We shall not miss any opportunity that would permit the unification of our territory in freedom. But there can be no question of our examining any sort of proposal from the Viet Minh if we are not given proof that they place the higher interests of the national community above those of communism; if they do not renounce terrorism and totalitarian methods; if they do not cease to violate their commitments, as they have done in preventing our countrymen from the north to go to the south, in recently again attacking, in concert with the Communist Pathet Lao, the friendly state of Laos.
8.
It is upon us, nationalists, that the mission devolves of reunifying our country, under conditions that are most democratic and effective to guarantee our independence.
9.
The free world is with us, of this we are assured.
10.
I am certain that I truthfully express the thought of all when I solemnly affirm our will to resist communism.
11.
To those who live beyond the 17th Parallel, I ask them to have confidence.
12.
With the agreement and the support of the free world, the National Government will bring you independence in freedom.”
Reinhardt
  1. Source: Department of State, Central Files, 751G.00/7–1655. Secret; Niact. Repeated for information to Paris and Geneva.
  2. In this telegram, July 13, the Department authorized Reinhardt, at his discretion, to inform Diem that any statement before July 18 by the South Vietnamese Government made on the question of elections would reinforce U.S. tactics in discouraging the Soviet Union from raising Indochina at the upcoming Summit Conference.
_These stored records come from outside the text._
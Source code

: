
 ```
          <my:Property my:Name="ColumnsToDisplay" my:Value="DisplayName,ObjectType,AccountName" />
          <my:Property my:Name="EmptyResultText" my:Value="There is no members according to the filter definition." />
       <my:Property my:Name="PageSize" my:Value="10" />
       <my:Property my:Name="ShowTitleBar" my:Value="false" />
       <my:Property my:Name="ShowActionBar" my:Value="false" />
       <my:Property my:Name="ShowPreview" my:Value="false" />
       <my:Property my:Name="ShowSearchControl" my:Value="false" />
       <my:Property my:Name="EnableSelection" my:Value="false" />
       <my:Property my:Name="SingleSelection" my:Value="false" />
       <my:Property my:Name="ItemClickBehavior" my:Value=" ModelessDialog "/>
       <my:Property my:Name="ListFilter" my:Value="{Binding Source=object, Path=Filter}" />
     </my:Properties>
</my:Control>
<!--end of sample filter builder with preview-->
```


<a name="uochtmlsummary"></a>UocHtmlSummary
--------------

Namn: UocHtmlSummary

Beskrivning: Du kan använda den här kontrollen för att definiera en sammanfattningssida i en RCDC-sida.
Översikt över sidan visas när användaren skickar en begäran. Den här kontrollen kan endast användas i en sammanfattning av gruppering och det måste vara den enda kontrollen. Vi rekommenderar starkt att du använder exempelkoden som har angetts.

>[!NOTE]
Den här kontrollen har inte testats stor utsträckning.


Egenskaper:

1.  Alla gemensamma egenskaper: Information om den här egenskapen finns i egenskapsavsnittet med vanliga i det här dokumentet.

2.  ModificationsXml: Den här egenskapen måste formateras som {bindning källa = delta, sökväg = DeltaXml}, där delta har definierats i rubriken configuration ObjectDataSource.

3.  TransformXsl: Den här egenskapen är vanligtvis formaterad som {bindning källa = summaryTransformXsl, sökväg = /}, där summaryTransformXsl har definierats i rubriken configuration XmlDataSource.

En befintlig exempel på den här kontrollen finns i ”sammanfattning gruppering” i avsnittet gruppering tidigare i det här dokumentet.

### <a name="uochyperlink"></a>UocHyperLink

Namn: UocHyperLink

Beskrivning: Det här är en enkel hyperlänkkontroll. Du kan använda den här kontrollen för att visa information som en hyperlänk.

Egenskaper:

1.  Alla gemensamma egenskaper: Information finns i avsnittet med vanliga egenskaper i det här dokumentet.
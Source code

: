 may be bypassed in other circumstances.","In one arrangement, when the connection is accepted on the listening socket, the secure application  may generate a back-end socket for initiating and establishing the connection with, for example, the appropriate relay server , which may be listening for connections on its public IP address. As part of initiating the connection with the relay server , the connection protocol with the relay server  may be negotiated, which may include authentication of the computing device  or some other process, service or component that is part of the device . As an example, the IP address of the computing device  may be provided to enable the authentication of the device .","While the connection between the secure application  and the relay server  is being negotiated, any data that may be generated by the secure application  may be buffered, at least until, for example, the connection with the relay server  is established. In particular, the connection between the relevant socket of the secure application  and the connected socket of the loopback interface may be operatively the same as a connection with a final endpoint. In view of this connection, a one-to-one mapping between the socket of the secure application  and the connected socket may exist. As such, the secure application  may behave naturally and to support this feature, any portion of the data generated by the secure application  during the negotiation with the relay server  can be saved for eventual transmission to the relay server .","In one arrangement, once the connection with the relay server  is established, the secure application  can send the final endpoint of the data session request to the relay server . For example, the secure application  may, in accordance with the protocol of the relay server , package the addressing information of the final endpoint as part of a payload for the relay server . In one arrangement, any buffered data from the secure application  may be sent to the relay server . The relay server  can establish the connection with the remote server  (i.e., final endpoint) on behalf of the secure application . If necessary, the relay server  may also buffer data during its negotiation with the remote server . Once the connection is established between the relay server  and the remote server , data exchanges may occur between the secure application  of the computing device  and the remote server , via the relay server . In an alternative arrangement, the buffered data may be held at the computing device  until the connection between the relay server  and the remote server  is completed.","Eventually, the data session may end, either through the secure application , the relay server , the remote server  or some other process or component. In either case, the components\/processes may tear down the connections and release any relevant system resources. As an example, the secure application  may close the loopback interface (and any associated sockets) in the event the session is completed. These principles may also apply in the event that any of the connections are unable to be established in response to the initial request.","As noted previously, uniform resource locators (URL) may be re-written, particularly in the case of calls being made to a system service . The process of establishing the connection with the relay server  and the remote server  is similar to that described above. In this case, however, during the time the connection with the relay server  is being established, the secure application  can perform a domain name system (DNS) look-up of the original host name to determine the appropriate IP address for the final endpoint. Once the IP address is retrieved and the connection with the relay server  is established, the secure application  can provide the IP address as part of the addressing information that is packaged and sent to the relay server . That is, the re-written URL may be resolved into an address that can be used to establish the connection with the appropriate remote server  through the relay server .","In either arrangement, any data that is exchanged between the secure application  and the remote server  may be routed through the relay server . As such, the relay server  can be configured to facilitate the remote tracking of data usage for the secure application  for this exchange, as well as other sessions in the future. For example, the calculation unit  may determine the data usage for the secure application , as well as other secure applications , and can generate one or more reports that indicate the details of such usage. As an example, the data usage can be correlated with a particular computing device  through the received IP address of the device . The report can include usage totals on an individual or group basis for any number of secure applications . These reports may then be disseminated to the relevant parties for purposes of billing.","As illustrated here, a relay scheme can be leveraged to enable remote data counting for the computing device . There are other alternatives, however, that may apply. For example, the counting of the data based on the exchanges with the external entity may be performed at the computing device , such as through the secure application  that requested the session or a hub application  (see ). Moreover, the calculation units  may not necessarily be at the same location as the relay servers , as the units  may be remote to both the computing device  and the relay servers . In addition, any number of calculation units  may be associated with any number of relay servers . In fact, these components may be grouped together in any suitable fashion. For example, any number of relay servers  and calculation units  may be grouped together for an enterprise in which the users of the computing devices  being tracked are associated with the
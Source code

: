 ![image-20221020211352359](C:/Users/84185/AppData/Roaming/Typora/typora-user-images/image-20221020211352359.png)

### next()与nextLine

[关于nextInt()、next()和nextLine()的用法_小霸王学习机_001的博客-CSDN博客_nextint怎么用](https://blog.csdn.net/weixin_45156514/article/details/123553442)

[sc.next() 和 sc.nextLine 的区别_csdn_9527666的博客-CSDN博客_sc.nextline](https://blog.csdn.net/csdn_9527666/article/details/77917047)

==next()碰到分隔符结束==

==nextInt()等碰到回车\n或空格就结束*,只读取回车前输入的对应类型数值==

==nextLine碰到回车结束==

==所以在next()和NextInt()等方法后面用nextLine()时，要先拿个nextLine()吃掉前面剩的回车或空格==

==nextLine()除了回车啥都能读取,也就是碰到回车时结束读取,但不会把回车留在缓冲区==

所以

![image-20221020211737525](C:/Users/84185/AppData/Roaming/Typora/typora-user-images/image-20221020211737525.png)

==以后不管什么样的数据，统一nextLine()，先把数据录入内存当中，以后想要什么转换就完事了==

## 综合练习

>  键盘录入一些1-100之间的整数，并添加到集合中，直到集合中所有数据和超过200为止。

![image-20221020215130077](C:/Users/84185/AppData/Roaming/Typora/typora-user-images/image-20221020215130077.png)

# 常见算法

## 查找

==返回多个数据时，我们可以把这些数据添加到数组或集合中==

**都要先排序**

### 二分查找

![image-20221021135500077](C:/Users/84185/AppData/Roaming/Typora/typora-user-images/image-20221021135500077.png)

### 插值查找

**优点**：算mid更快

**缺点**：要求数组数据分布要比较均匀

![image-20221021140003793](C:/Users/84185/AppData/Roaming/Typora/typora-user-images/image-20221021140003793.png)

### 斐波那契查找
Reinhardt was to add that he was not trying to force Diem to accept the Geneva formula for elections. (Ibid., 396.1–GE/7–1355)
  3. This statement was broadcast over Saigon radio. It was later published in French and English by the Ministry of Foreign Affairs of the Republic of Vietnam. For the text as published, see Cameron, Viet-Nam Crisis, vol. I, pp. 383–384.
  4. According to the version published in Cameron, Diem replaced “examining” with “considering”, but did not move paragraphs 2 and 3 between 5 and 6.